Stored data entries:

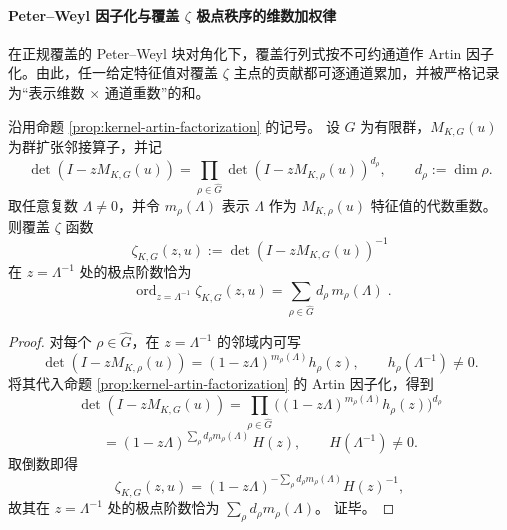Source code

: \paragraph{Peter--Weyl 因子化与覆盖 \texorpdfstring{$\zeta$}{zeta} 极点秩序的维数加权律}
在正规覆盖的 Peter--Weyl 块对角化下，覆盖行列式按不可约通道作 Artin 因子化。由此，任一给定特征值对覆盖 \(\zeta\) 主点的贡献都可逐通道累加，并被严格记录为“表示维数 \(\times\) 通道重数”的和。

\begin{theorem}\label{thm:xi-time-part64-cover-zeta-pole-order-weighted-channel-multiplicity}
沿用命题 \ref{prop:kernel-artin-factorization} 的记号。
设 \(G\) 为有限群，\(M_{K,G}(u)\) 为群扩张邻接算子，并记
\[
\det(I-zM_{K,G}(u))
=
\prod_{\rho\in\widehat G}
\det(I-zM_{K,\rho}(u))^{d_\rho},
\qquad
d_\rho:=\dim\rho.
\]
取任意复数 \(\Lambda\neq 0\)，并令 \(m_\rho(\Lambda)\) 表示 \(\Lambda\) 作为 \(M_{K,\rho}(u)\) 特征值的代数重数。
则覆盖 \(\zeta\) 函数
\[
\zeta_{K,G}(z,u):=\det(I-zM_{K,G}(u))^{-1}
\]
在 \(z=\Lambda^{-1}\) 处的极点阶数恰为
\[
\boxed{\;
\operatorname{ord}_{z=\Lambda^{-1}}\zeta_{K,G}(z,u)
=
\sum_{\rho\in\widehat G} d_\rho\,m_\rho(\Lambda)\; }.
\]
\end{theorem}
\begin{proof}
对每个 \(\rho\in\widehat G\)，在 \(z=\Lambda^{-1}\) 的邻域内可写
\[
\det(I-zM_{K,\rho}(u))
=(1-z\Lambda)^{m_\rho(\Lambda)}h_\rho(z),
\qquad
h_\rho(\Lambda^{-1})\neq 0.
\]
将其代入命题 \ref{prop:kernel-artin-factorization} 的 Artin 因子化，得到
\[
\det(I-zM_{K,G}(u))
=
\prod_{\rho\in\widehat G}
\bigl((1-z\Lambda)^{m_\rho(\Lambda)}h_\rho(z)\bigr)^{d_\rho}
\]
\[
=(1-z\Lambda)^{\sum_{\rho}d_\rho m_\rho(\Lambda)}\,H(z),
\qquad
H(\Lambda^{-1})\neq 0.
\]
取倒数即得
\[
\zeta_{K,G}(z,u)
=(1-z\Lambda)^{-\sum_{\rho}d_\rho m_\rho(\Lambda)}H(z)^{-1},
\]
故其在 \(z=\Lambda^{-1}\) 处的极点阶数恰为
\(
\sum_{\rho}d_\rho m_\rho(\Lambda)
\)。
证毕。
\end{proof}

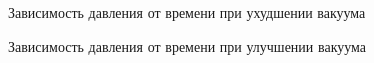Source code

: \documentclass[a4paper,12pt]{article} %
\begin{document}
\begin{figure}[h]
\caption{Зависимость давления от времени при ухудшении вакуума}
\end{figure}

\begin{figure}[h]
\caption{Зависимость давления от времени при улучшении вакуума}
\end{figure}


\medskip
\end{document}
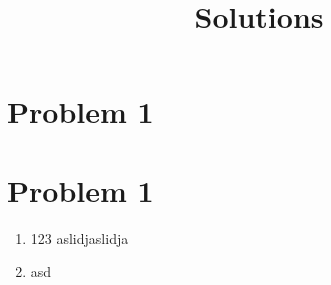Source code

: \documentclass{article}
\begin{document}


\section*{Problem 1}

\section*{Problem 1}
\title{Solutions}
\begin{enumerate}
        \item 123
aslidjaslidja
        \item asd

\end{enumerate}
\end{document}
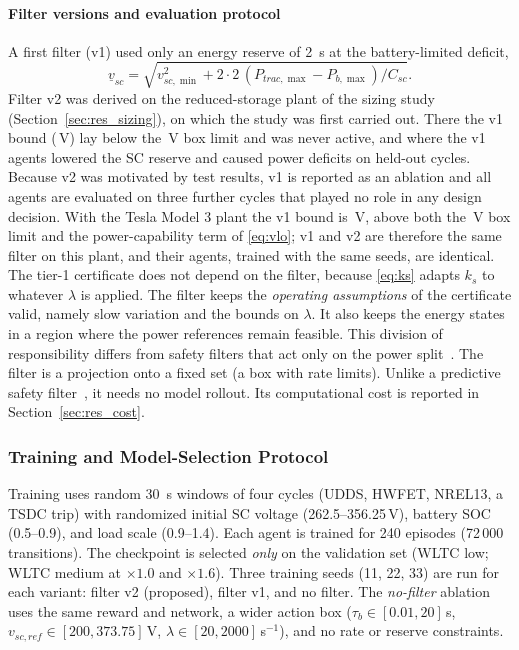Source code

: \paragraph{Filter versions and evaluation protocol}
A first filter (v1) used only an energy reserve of \SI{2}{\second} at the battery-limited deficit,
\[
\underline v_{sc}=\sqrt{v_{sc,\min}^2+2\cdot 2\,(P_{trac,\max}-P_{b,\max})/C_{sc}}.
\] Filter v2 was derived on the reduced-storage plant of the sizing study (Section~\ref{sec:res_sizing}), on which the study was first carried out. There the v1 bound (\GVloVone\,V) lay below the \GBoxLo\,V box limit and was never active, and where the v1 agents lowered the SC reserve and caused power deficits on held-out cycles. Because v2 was motivated by test results, v1 is reported as an ablation and all agents are evaluated on three further cycles that played no role in any design decision. With the Tesla Model 3 plant the v1 bound is \MVloVone\,V, above both the \MBoxLo\,V box limit and the power-capability term of \eqref{eq:vlo}; v1 and v2 are therefore the same filter on this plant, and their agents, trained with the same seeds, are identical.
The tier-1 certificate does not depend on the filter, because \eqref{eq:ks} adapts $k_s$ to whatever $\lambda$ is applied. The filter keeps the \emph{operating assumptions} of the certificate valid, namely slow variation and the bounds on $\lambda$. It also keeps the energy states in a region where the power references remain feasible. This division of responsibility differs from safety filters that act only on the power split~\cite{xu2025safe,wabersich2021psf}. The filter is a projection onto a fixed set (a box with rate limits). Unlike a predictive safety filter~\cite{wabersich2021psf}, it needs no model rollout. Its computational cost is reported in Section~\ref{sec:res_cost}.

\subsubsection{Training and Model-Selection Protocol}
Training uses random \SI{30}{\second} windows of four cycles (UDDS, HWFET, NREL13, a TSDC trip) with randomized initial SC voltage (262.5--356.25\,V), battery SOC (0.5--0.9), and load scale (0.9--1.4). Each agent is trained for 240 episodes (72\,000 transitions). The checkpoint is selected \emph{only} on the validation set (WLTC low; WLTC medium at $\times1.0$ and $\times1.6$). Three training seeds (11, 22, 33) are run for each variant: filter v2 (proposed), filter v1, and no filter. The \emph{no-filter} ablation uses the same reward and network, a wider action box ($\tau_b\in[0.01,20]$\,s, $v_{sc,ref}\in[200,373.75]$\,V, $\lambda\in[20,2000]$\,s$^{-1}$), and no rate or reserve constraints.
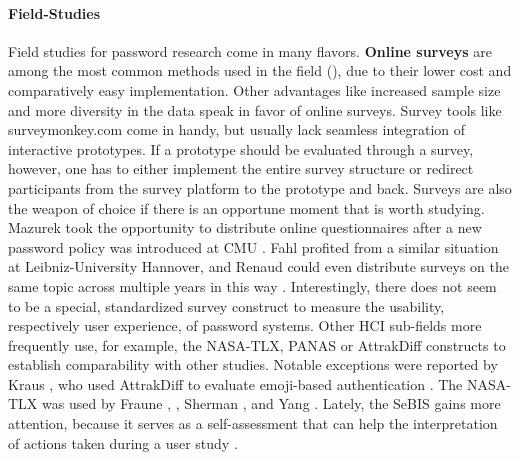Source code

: \paragraph{Field-Studies}
Field studies for password research come in many flavors. 
\textbf{Online surveys} are among the most common methods used in the field (\cite{Gaw2005ReuseRecycle,Halevi2013PilotStudyPersonality,Haque2014Hierarchy,Huh2017TooBusy, Kuo2006HumanSelectionMnemonic,Mazurek2013Measuring,Riley2006WhatUsersKnowWhatTheyDo, Violettas2014PasswordsAvoidGreece}), due to their lower cost and comparatively easy implementation. Other advantages like increased sample size and more diversity in the data speak in favor of online surveys. Survey tools like surveymonkey.com come in handy, but usually lack seamless integration of interactive prototypes. If a prototype should be evaluated through a survey, however, one has to either implement the entire survey structure or redirect participants from the survey platform to the prototype and back. Surveys are also the weapon of choice if there is an opportune moment that is worth studying. Mazurek \etal took the opportunity to distribute online questionnaires after a new password policy was introduced at \acrshort{CMU} \cite{Mazurek2013Measuring}. Fahl \etal profited from a similar situation at Leibniz-University Hannover, and Renaud \etal could even distribute surveys on the same topic across multiple years in this way \cite{Renaud2017LessonsLearnedNudges}. Interestingly, there does not seem to be a special, standardized survey construct to measure the usability, respectively user experience, of password systems. Other \gls{HCI} sub-fields more frequently use, for example, the NASA-TLX, \gls{PANAS} or AttrakDiff constructs to establish comparability with other studies. Notable exceptions were reported by Kraus \etal, who used AttrakDiff to evaluate emoji-based authentication \cite{Kraus2017Emoji}. The NASA-TLX was used by Fraune \etal, \cite{Fraune2013UserCreatedPictures}, Sherman \etal \cite{Sherman2014UserGeneratedGesturesAuth}, and Yang \etal \cite{Yang2014EntryAffectsPasswordSecurity}. Lately, the \gls{SeBIS} gains more attention, because it serves as a self-assessment that can help the interpretation of actions taken during a user study  \cite{Egelman2015SeBIS, Egelman2016BehaviorEverFollows, Wash2016UnderstandingPasswordChoices,Wash2017SelfReport}.

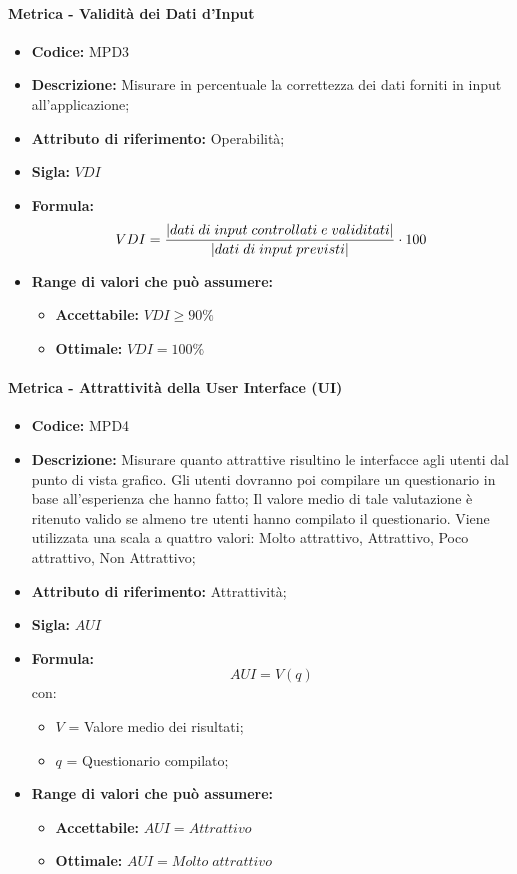 \paragraph{Metrica - Validità dei Dati d'Input} 
\begin{itemize}
    \item \textbf{Codice:} MPD3
    \item \textbf{Descrizione:} Misurare in percentuale la correttezza dei dati forniti in input all'applicazione;
    \item \textbf{Attributo di riferimento:} Operabilità;
    \item \textbf{Sigla:} $VDI$
    \item \textbf{Formula:} $$VDI = {|dati \; di \; input \; controllati \; e \; validitati| \over |dati \; di \; input \; previsti|} \cdot 100$$  
    \item \textbf{Range di valori che può assumere:}
    \begin{itemize}
        \item \textbf{Accettabile:} $VDI \geq 90\%$
        \item \textbf{Ottimale:} $VDI = 100\%$
    \end{itemize}
\end{itemize}

\paragraph{Metrica - Attrattività della User Interface (UI)} 
\begin{itemize}
    \item \textbf{Codice: } MPD4
    \item \textbf{Descrizione:} Misurare quanto attrattive risultino le interfacce agli utenti dal punto di vista grafico.
    Gli utenti dovranno poi compilare un questionario in base all'esperienza che hanno fatto;
    Il valore medio di tale valutazione è ritenuto valido se almeno tre utenti hanno compilato il questionario. 
    Viene utilizzata una scala a quattro valori: Molto attrattivo, Attrattivo, Poco attrattivo, Non Attrattivo;
    \item \textbf{Attributo di riferimento:} Attrattività;
    \item \textbf{Sigla:} $AUI$
    \item \textbf{Formula:}$$AUI = V(q) $$
    con:
        \begin{itemize}
        \item $V$ = Valore medio dei risultati;
        \item $q$ = Questionario compilato;
        \end{itemize}
    \item \textbf{Range di valori che può assumere:}
        \begin{itemize}
            \item \textbf{Accettabile:} $AUI = Attrattivo$ 
            \item \textbf{Ottimale:} $AUI = Molto \; attrattivo$
        \end{itemize}
\end{itemize}

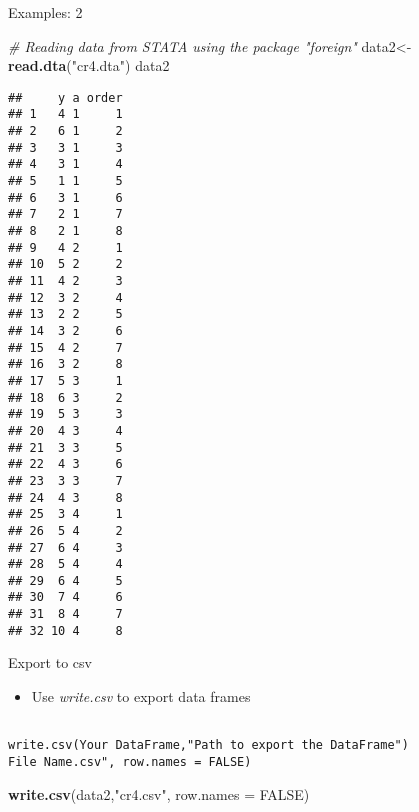 \documentclass[
  ignorenonframetext,
]{beamer}
\newenvironment{Shaded}{\begin{snugshade}}{\end{snugshade}}
\newcommand{\CommentTok}[1]{\textcolor[rgb]{0.56,0.35,0.01}{\textit{#1}}}
\newcommand{\DataTypeTok}[1]{\textcolor[rgb]{0.13,0.29,0.53}{#1}}
\newcommand{\KeywordTok}[1]{\textcolor[rgb]{0.13,0.29,0.53}{\textbf{#1}}}
\newcommand{\NormalTok}[1]{#1}
\newcommand{\OtherTok}[1]{\textcolor[rgb]{0.56,0.35,0.01}{#1}}
\newcommand{\StringTok}[1]{\textcolor[rgb]{0.31,0.60,0.02}{#1}}
\providecommand{\tightlist}{%
  \setlength{\itemsep}{0pt}\setlength{\parskip}{0pt}}
\begin{document}
\begin{frame}[fragile]{Examples: 2}
\protect\hypertarget{examples-2}{}

\begin{Shaded}
\begin{Highlighting}[]
\CommentTok{# Reading data from STATA using the package "foreign"}
\NormalTok{data2<-}\KeywordTok{read.dta}\NormalTok{(}\StringTok{"cr4.dta"}\NormalTok{)}
\NormalTok{data2}
\end{Highlighting}
\end{Shaded}

\begin{verbatim}
##     y a order
## 1   4 1     1
## 2   6 1     2
## 3   3 1     3
## 4   3 1     4
## 5   1 1     5
## 6   3 1     6
## 7   2 1     7
## 8   2 1     8
## 9   4 2     1
## 10  5 2     2
## 11  4 2     3
## 12  3 2     4
## 13  2 2     5
## 14  3 2     6
## 15  4 2     7
## 16  3 2     8
## 17  5 3     1
## 18  6 3     2
## 19  5 3     3
## 20  4 3     4
## 21  3 3     5
## 22  4 3     6
## 23  3 3     7
## 24  4 3     8
## 25  3 4     1
## 26  5 4     2
## 27  6 4     3
## 28  5 4     4
## 29  6 4     5
## 30  7 4     6
## 31  8 4     7
## 32 10 4     8
\end{verbatim}

\end{frame}

\begin{frame}[fragile]{Export to csv}
\protect\hypertarget{export-to-csv}{}

\begin{itemize}
\tightlist
\item
  Use \emph{write.csv} to export data frames
\end{itemize}

\begin{verbatim}

write.csv(Your DataFrame,"Path to export the DataFrame")
File Name.csv", row.names = FALSE)
\end{verbatim}

\begin{Shaded}
\begin{Highlighting}[]
\KeywordTok{write.csv}\NormalTok{(data2,}\StringTok{"cr4.csv"}\NormalTok{, }\DataTypeTok{row.names =} \OtherTok{FALSE}\NormalTok{)}
\end{Highlighting}
\end{Shaded}

\end{frame}
\end{document}
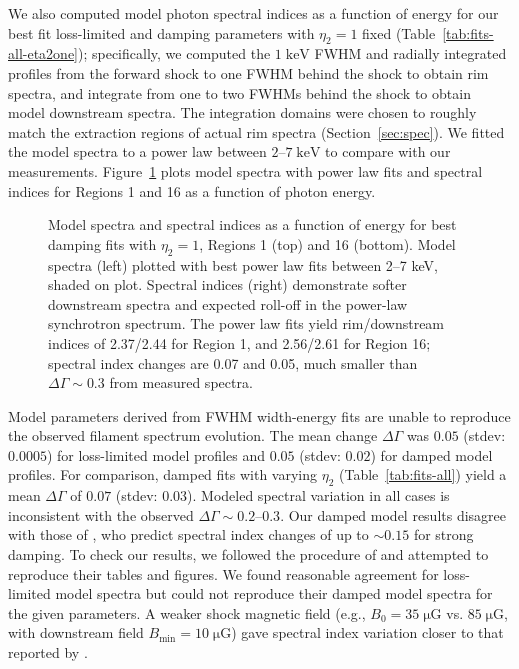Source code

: \documentclass[iop, apj, numberedappendix]{emulateapj}
\newcommand*{\mt}{\mathrm}
\newcommand*{\unit}[1]{\;\mt{#1}}  %
\newcommand*{\muG}{\unit{\mu G}}
\begin{document}
We also computed model photon spectral indices as a function of energy for our
best fit loss-limited and damping parameters with $\eta_2 = 1$ fixed
(Table~\ref{tab:fits-all-eta2one}); specifically, we computed the $1
\unit{keV}$ FWHM and radially integrated profiles from the forward shock to one
FWHM behind the shock to obtain rim spectra, and integrate from one to two
FWHMs behind the shock to obtain model downstream spectra.  The integration
domains were chosen to roughly match the extraction regions of actual rim
spectra (Section~\ref{sec:spec}).  We fitted the model spectra to a power law
between $2$--$7 \unit{keV}$ to compare with our measurements.
Figure~\ref{fig:specvar} plots model spectra with power law fits and spectral
indices for Regions 1 and 16 as a function of photon energy.

\begin{figure}[h]
    \centering
    \iftoggle{manuscript}{
        \texttt{[image: figures/plt-specvar-1.pdf]} \\
        \texttt{[image: figures/plt-specvar-16.pdf]}
    }{
        \plotone{figures/plt-specvar-1.pdf} \\
        \plotone{figures/plt-specvar-16.pdf}
    }
    \caption{Model spectra and spectral indices as a function of energy for
    best damping fits with $\eta_2 = 1$, Regions 1 (top) and 16 (bottom).
    Model spectra (left) plotted with best power law fits between 2--7 keV,
    shaded on plot.  Spectral indices (right) demonstrate softer downstream
    spectra and expected roll-off in the power-law synchrotron spectrum.
    The power law fits yield rim/downstream indices of 2.37/2.44 for Region 1,
    and 2.56/2.61 for Region 16; spectral index changes are 0.07 and 0.05, much
    smaller than $\Delta\Gamma \sim 0.3$ from measured spectra.
    \label{fig:specvar}}
\end{figure}

Model parameters derived from FWHM width-energy fits are unable to reproduce
the observed filament spectrum evolution.  The mean change $\Delta\Gamma$ was
$0.05$ (stdev: $0.0005$) for loss-limited model profiles and $0.05$ (stdev:
$0.02$) for damped model profiles.  For comparison, damped fits with varying
$\eta_2$ (Table~\ref{tab:fits-all}) yield a mean $\Delta\Gamma$ of $0.07$
(stdev: $0.03$).  Modeled spectral variation in all cases is inconsistent with
the observed $\Delta\Gamma \sim 0.2$--$0.3$.
Our damped model results disagree with those of \citet[][Fig.~4]{rettig2012},
who predict spectral index changes of up to $\sim 0.15$ for strong damping.  To
check our results, we followed the procedure of \citet{rettig2012} and
attempted to reproduce their tables and figures.  We found reasonable agreement
for loss-limited model spectra but could not reproduce their damped model
spectra for the given parameters.  A weaker shock magnetic field (e.g., $B_0 =
35 \muG$ vs. $85 \muG$, with downstream field $B_{\mt{min}} = 10 \muG$) gave
spectral index variation closer to that reported by \citet{rettig2012}.
\end{document}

# YOUR TASK
From the records, copy out each line that includes the string "label".

# RESPONSE TO THIS TASK
\begin{theorem}\label{thm:xi-time-part64-cover-zeta-pole-order-weighted-channel-multiplicity}
    \label{fig:specvar}}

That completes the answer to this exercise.